Maffucci divided the teaching into theoretical (Institutions of Pathological Anatomy) and practical (autopsies, histopathological technique and diagnostics), and his contribution was so important that it is possible to state that Pisa, thanks to Maffucci, was the first Italian university in which students had the opportunity, in the course of their studies, to associate the practical activity with the theoretical teaching.

He showed the same commitment in setting up and then enriching the Museum of Pathological Anatomy: to the important collection of collected preparations by Filippo Civinini in 1839, Maffucci added many other finds of various kinds, concerning, in particular, bone pathologies. At the same time he started to assemble what over time will become a collection, varied and rich, of histological preparations.

== Publications ==

- Contribuzione all'anatomia patologica del sarcoma dell'intestino, «Il Movimento medico-chirurgico», XI, 1879.
- Nota preventiva sul cancro primaria del fegato, in Studii anatomici e sperimentali, ibidem, XIII, 1881.
- Cancro dello stomaco e sarcoma dell'ovaio nello stesso individuo, in «Il Movimento medicochirurgico», XIV, 1882.
- Studii anatomici e sperimentali sulla cirrosi ipertrofica ed atrofia biliare del fegato, in «Giornale internazionale delle Scienze Mediche», IV, 1882.
- Sulla patologia del peritoneo.
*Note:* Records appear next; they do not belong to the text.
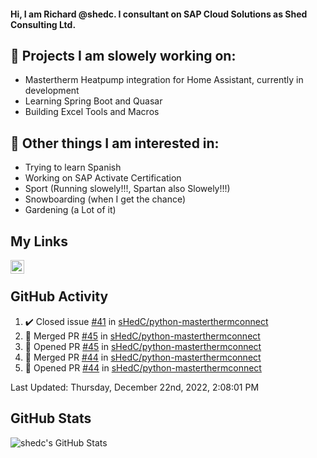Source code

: #### Hi, I am Richard @shedc. I consultant on SAP Cloud Solutions as Shed Consulting Ltd.

## 👋 Projects I am slowely working on:
- Mastertherm Heatpump integration for Home Assistant, currently in development
- Learning Spring Boot and Quasar
- Building Excel Tools and Macros

## 👀 Other things I am interested in:
- Trying to learn Spanish
- Working on SAP Activate Certification
- Sport (Running slowely!!!, Spartan also Slowely!!!)
- Snowboarding (when I get the chance)
- Gardening (a Lot of it)

## My Links
[<img align="left" alt="shedc | LinkedIn" width="22px" src="https://cdn.jsdelivr.net/npm/simple-icons@v3/icons/linkedin.svg" />][linkedin]

<br/>

## GitHub Activity
<!--RECENT_ACTIVITY:start-->
1. ✔️ Closed issue [#41](https://github.com/sHedC/python-masterthermconnect/issues/41) in [sHedC/python-masterthermconnect](https://github.com/sHedC/python-masterthermconnect)
2. 🎉 Merged PR [#45](https://github.com/sHedC/python-masterthermconnect/pull/45) in [sHedC/python-masterthermconnect](https://github.com/sHedC/python-masterthermconnect)
3. 💪 Opened PR [#45](https://github.com/sHedC/python-masterthermconnect/pull/45) in [sHedC/python-masterthermconnect](https://github.com/sHedC/python-masterthermconnect)
4. 🎉 Merged PR [#44](https://github.com/sHedC/python-masterthermconnect/pull/44) in [sHedC/python-masterthermconnect](https://github.com/sHedC/python-masterthermconnect)
5. 💪 Opened PR [#44](https://github.com/sHedC/python-masterthermconnect/pull/44) in [sHedC/python-masterthermconnect](https://github.com/sHedC/python-masterthermconnect)
<!--RECENT_ACTIVITY:end-->
<!--RECENT_ACTIVITY:last_update-->
Last Updated: Thursday, December 22nd, 2022, 2:08:01 PM
<!--RECENT_ACTIVITY:last_update_end-->

## GitHub Stats
<img align="left" alt="shedc's GitHub Stats" src="https://github-readme-stats.vercel.app/api?username=shedc&show_icons=true&hide_title=true" />

[linkedin]: https://www.linkedin.com/in/richard-holmes-3314251/
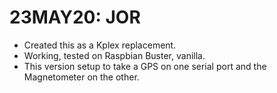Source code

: # 23MAY20: JOR

- Created this as a Kplex replacement.
- Working, tested on Raspbian Buster, vanilla.
- This version setup to take a GPS on one serial port and the Magnetometer on the other.



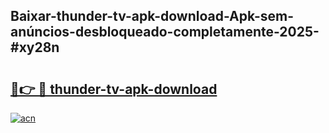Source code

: ## Baixar-thunder-tv-apk-download-Apk-sem-anúncios-desbloqueado-completamente-2025-#xy28n

# <h2><a href="https://ainizakaria.my?title=thunder-tv-apk-download&ref=20M">🔗👉 🔴 thunder-tv-apk-download</a></h2>

[![acn](https://github.com/user-attachments/assets/0f9c940e-d8b0-45ae-aac7-cd30a18b3e1c)](https://ainizakaria.my?title=thunder-tv-apk-download&ref=20M)


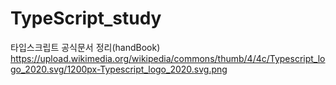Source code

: # TypeScript_study
타입스크립트 공식문서 정리(handBook)
https://upload.wikimedia.org/wikipedia/commons/thumb/4/4c/Typescript_logo_2020.svg/1200px-Typescript_logo_2020.svg.png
Esperimenti ed osservazioni, Ibidem, XV, 1883.
- Ricerche sperimentali sull'azione dei bacilli della tubercolosi dei gallinacei e dei màmmiferi nella vita embrianale ed adulta del pollo, in «Riforma Medica», 1889.
- Sull'azione tossica dei prodotti del bacillo della tubercolosi, in Atti dell'VIII Adunanza della Soc. Ital. di Chirurgia, 1891.
- Sulla tubercolosi ereditaria paterna, in Atti della X Adunanza della Soc. Ital. di Chir., 1895.
- Contribuzione alle malattie del midollo spinale. Emorragia delle meningi con la sindrome delle lesioni della cauda equina, Pisa, Mariotti, 1897.

== Honours and awards ==
Despite his shy and reserved character, Angelo Maffucci had some important honours related to his work.

- He was dean of the Faculty of Medicine and Surgery of the University of Pisa;
- In 1900 he was elected Member Ordinary of the Accademia dei Lincei as international of Italian Pathology;
- King Umberto I himself wanted to show him his esteem by giving him, for his experiments, horses and calves of the Roval Estates of Coltano and San Rossore.

==Bibliography==

- Arieti Stefano, Dizionario Biografico degli Italiani, 2006, Volume 67.
- Rosalba Ciranni, Valentina Giuffra, Silvia Marinozzi, Gino Fornaciari, Medicina dei Secoli, 2004; pp. 31–41.
- National Library of Medicine (US), Maffucci Syndrome, 2022.
- Verma, Gopalkrishna G., Jain, Vijay Kumar, Iyengar, Karthikeyan, Monomelic Maffucci syndrome.
- Annuario della R. Università di Pisa per l'a.a. 1904-1905, 1904–1905, pp. 4–8.